Reproduce exactly the opening lines of the listing, stopping after the line that contains "change package name" and including it.

[[ RECORDS SUPPLIED open ]]

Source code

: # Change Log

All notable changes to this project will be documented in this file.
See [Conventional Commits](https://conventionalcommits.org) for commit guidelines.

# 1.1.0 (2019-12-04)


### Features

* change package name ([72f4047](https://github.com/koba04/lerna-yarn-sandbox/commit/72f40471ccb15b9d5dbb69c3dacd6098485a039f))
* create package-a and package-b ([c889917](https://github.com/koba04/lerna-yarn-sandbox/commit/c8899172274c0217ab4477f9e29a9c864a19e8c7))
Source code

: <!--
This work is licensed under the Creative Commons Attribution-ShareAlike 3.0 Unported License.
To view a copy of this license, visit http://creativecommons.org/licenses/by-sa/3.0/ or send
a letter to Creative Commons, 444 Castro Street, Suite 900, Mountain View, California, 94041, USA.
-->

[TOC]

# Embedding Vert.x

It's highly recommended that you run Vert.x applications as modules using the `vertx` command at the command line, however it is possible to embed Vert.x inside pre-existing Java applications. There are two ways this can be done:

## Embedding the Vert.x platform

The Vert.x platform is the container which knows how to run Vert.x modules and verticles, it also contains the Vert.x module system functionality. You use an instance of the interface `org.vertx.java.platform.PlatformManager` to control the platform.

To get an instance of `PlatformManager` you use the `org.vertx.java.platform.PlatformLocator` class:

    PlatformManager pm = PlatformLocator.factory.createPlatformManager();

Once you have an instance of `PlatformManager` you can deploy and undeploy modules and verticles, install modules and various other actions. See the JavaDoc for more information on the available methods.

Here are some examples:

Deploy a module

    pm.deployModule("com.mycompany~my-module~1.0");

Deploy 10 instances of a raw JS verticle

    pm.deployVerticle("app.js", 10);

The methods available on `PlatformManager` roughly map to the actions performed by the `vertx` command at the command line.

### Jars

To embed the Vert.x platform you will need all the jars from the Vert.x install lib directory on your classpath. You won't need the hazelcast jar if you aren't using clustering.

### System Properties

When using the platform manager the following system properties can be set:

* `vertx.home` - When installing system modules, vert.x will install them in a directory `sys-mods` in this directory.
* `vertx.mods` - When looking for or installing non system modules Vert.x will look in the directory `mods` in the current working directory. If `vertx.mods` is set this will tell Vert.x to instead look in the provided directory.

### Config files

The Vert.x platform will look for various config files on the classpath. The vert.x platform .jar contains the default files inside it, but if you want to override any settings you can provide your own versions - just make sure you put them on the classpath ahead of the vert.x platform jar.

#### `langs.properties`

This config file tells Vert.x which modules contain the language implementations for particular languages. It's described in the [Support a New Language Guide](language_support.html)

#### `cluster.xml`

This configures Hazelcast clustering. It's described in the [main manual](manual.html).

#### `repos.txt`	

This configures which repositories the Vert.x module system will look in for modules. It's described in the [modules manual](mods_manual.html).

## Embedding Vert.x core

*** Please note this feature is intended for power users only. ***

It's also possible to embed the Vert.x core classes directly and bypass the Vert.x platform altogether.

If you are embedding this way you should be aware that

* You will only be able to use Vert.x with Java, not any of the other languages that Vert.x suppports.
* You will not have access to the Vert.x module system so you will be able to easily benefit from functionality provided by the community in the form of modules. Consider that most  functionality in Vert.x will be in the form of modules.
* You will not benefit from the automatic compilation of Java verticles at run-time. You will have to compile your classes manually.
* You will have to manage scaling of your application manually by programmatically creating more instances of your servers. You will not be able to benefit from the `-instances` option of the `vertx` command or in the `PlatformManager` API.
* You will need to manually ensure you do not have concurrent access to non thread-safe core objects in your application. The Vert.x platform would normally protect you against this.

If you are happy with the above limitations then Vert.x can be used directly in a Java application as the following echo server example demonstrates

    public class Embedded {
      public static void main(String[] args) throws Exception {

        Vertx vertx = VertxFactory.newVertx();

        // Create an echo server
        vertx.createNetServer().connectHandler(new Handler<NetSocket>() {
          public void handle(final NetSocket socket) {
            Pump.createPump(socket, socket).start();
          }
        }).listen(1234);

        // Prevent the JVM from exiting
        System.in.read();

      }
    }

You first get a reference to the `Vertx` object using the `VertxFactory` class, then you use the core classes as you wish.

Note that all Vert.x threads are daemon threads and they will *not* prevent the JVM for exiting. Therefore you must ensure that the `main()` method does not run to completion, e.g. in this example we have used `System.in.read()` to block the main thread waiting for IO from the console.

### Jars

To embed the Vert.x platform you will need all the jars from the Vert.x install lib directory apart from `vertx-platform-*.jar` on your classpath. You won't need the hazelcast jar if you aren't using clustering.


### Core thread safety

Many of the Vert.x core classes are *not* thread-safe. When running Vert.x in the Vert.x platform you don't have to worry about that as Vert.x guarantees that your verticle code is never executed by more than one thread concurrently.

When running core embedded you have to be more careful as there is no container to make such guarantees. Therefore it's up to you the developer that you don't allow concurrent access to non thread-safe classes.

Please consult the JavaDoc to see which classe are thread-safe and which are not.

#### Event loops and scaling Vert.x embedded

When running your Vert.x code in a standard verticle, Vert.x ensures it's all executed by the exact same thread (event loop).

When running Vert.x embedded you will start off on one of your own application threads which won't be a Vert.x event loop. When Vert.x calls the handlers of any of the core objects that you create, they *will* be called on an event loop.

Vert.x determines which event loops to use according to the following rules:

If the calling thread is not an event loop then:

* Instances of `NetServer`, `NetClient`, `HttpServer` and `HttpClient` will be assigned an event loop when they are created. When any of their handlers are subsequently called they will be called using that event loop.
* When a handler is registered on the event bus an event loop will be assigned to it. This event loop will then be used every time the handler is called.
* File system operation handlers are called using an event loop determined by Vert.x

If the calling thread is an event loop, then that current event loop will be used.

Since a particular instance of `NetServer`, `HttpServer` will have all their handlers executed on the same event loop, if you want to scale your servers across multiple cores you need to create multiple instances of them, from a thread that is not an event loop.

[[ RECORDS SUPPLIED closed ]]

**EXPECTED ANSWER:**
Source code

: # Change Log

All notable changes to this project will be documented in this file.
See [Conventional Commits](https://conventionalcommits.org) for commit guidelines.

# 1.1.0 (2019-12-04)


### Features

* change package name ([72f4047](https://github.com/koba04/lerna-yarn-sandbox/commit/72f40471ccb15b9d5dbb69c3dacd6098485a039f))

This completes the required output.